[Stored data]
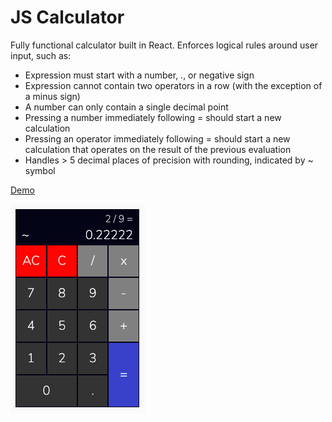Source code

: # JS Calculator

Fully functional calculator built in React.  Enforces logical rules around user input, such as:
  -  Expression must start with a number, ., or negative sign 
  -  Expression cannot contain two operators in a row (with the exception of a minus sign)
  -  A number can only contain a single decimal point
  -  Pressing a number immediately following = should start a new calculation
  -  Pressing an operator immediately following = should start a new calculation that operates on the result of the previous evaluation
  -  Handles > 5 decimal places of precision with rounding, indicated by ~ symbol
 

[Demo](https://codepen.io/nicolejaneway/full/OJjozJy)


![calculator](img.png)
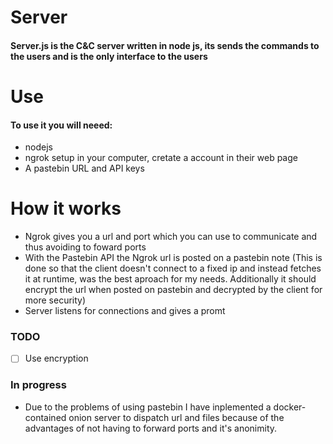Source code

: # Server
#### Server.js is the C&C server written in node js, its sends the commands to the users and is the only interface to the users

# Use
#### To use it you will neeed:
- nodejs
- ngrok setup in your computer, cretate a account in their web page
- A pastebin URL and API keys

# How it works
- Ngrok gives you a url and port which you can use to communicate and thus avoiding to foward ports
- With the Pastebin API the Ngrok url is posted on a pastebin note (This is done so that the client doesn't connect to a fixed ip and instead fetches it at runtime, was the best aproach for my needs. Additionally it should encrypt the url when posted on pastebin and decrypted by the client for more security)
- Server listens for connections and gives a promt

### TODO
- [ ] Use encryption 

### In progress
- Due to the problems of using pastebin I have inplemented a docker-contained onion server to dispatch url and files because of the advantages of not having to forward ports and it's anonimity.
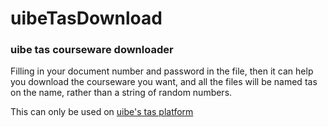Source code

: # uibeTasDownload
<h3>uibe tas courseware downloader</h3>
<p>Filling in your document number and password in the file, then it can help you download the courseware you want, and all the files will be named tas on the name, rather than a string of random numbers.</p>
<p>This can only be used on <a href="http://tas1.uibe.edu.cn:81/Account/Login.aspx">uibe's tas platform</a></p>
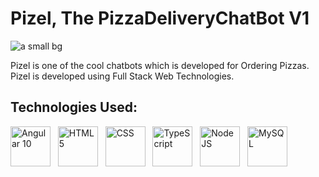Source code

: # Pizel, The PizzaDeliveryChatBot V1

![a small bg](https://user-images.githubusercontent.com/66553883/101830306-52f7d080-3b5a-11eb-986a-46c3ff6225a1.png)

Pizel is one of the cool chatbots which is developed for Ordering Pizzas. Pizel is developed using Full Stack Web Technologies.

## Technologies Used:

<a href="https://angular.io/" target="_blank"><img title="Angular 10" height="64" width="64" src="https://cdn.svgporn.com/logos/angular-icon.svg" /></a>&nbsp;&nbsp;&nbsp;<a href="https://www.w3schools.com/html/" target="_blank"><img title="HTML 5" height="64" width="64" src="https://cdn.svgporn.com/logos/html-5.svg" /></a>&nbsp;&nbsp;&nbsp;<a href="https://www.w3schools.com/css/" target="_blank"><img title="CSS" height="64" width="64" src="https://cdn.svgporn.com/logos/css-3.svg" /></a>&nbsp;&nbsp;&nbsp;<a href="https://www.typescriptlang.org/" target="_blank"><img title="TypeScript" height="64" width="64" src="https://cdn.svgporn.com/logos/typescript-icon.svg" /></a>&nbsp;&nbsp;&nbsp;<a href="https://nodejs.org/en/about/" target="_blank"><img title="Node JS" height="64" width="64" src="https://cdn.svgporn.com/logos/nodejs-icon.svg" /></a>&nbsp;&nbsp;&nbsp;<a href="https://www.mysql.com/" target="_blank"><img title="MySQL" height="64" width="64" src="https://cdn.svgporn.com/logos/mysql.svg" /></a><br/><br/>

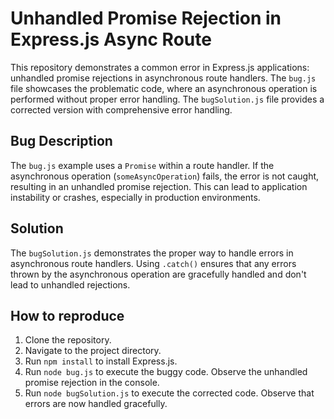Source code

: # Unhandled Promise Rejection in Express.js Async Route

This repository demonstrates a common error in Express.js applications: unhandled promise rejections in asynchronous route handlers.  The `bug.js` file showcases the problematic code, where an asynchronous operation is performed without proper error handling.  The `bugSolution.js` file provides a corrected version with comprehensive error handling.

## Bug Description

The `bug.js` example uses a `Promise` within a route handler. If the asynchronous operation (`someAsyncOperation`) fails, the error is not caught, resulting in an unhandled promise rejection.  This can lead to application instability or crashes, especially in production environments.

## Solution

The `bugSolution.js` demonstrates the proper way to handle errors in asynchronous route handlers.  Using `.catch()` ensures that any errors thrown by the asynchronous operation are gracefully handled and don't lead to unhandled rejections.

## How to reproduce

1. Clone the repository.
2. Navigate to the project directory.
3. Run `npm install` to install Express.js.
4. Run `node bug.js` to execute the buggy code. Observe the unhandled promise rejection in the console.
5. Run `node bugSolution.js` to execute the corrected code. Observe that errors are now handled gracefully.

**How to complete this task**
For this exercise, return exactly the lines above from the line with "Pressing a number" through the line with "# How it works", both included. Do not copy the pictures.

**Result**
  -  Pressing a number immediately following = should start a new calculation
  -  Pressing an operator immediately following = should start a new calculation that operates on the result of the previous evaluation
  -  Handles > 5 decimal places of precision with rounding, indicated by ~ symbol
 

[Demo](https://codepen.io/nicolejaneway/full/OJjozJy)


![calculator](img.png)
Source code

: # Server
#### Server.js is the C&C server written in node js, its sends the commands to the users and is the only interface to the users

# Use
#### To use it you will neeed:
- nodejs
- ngrok setup in your computer, cretate a account in their web page
- A pastebin URL and API keys

# How it works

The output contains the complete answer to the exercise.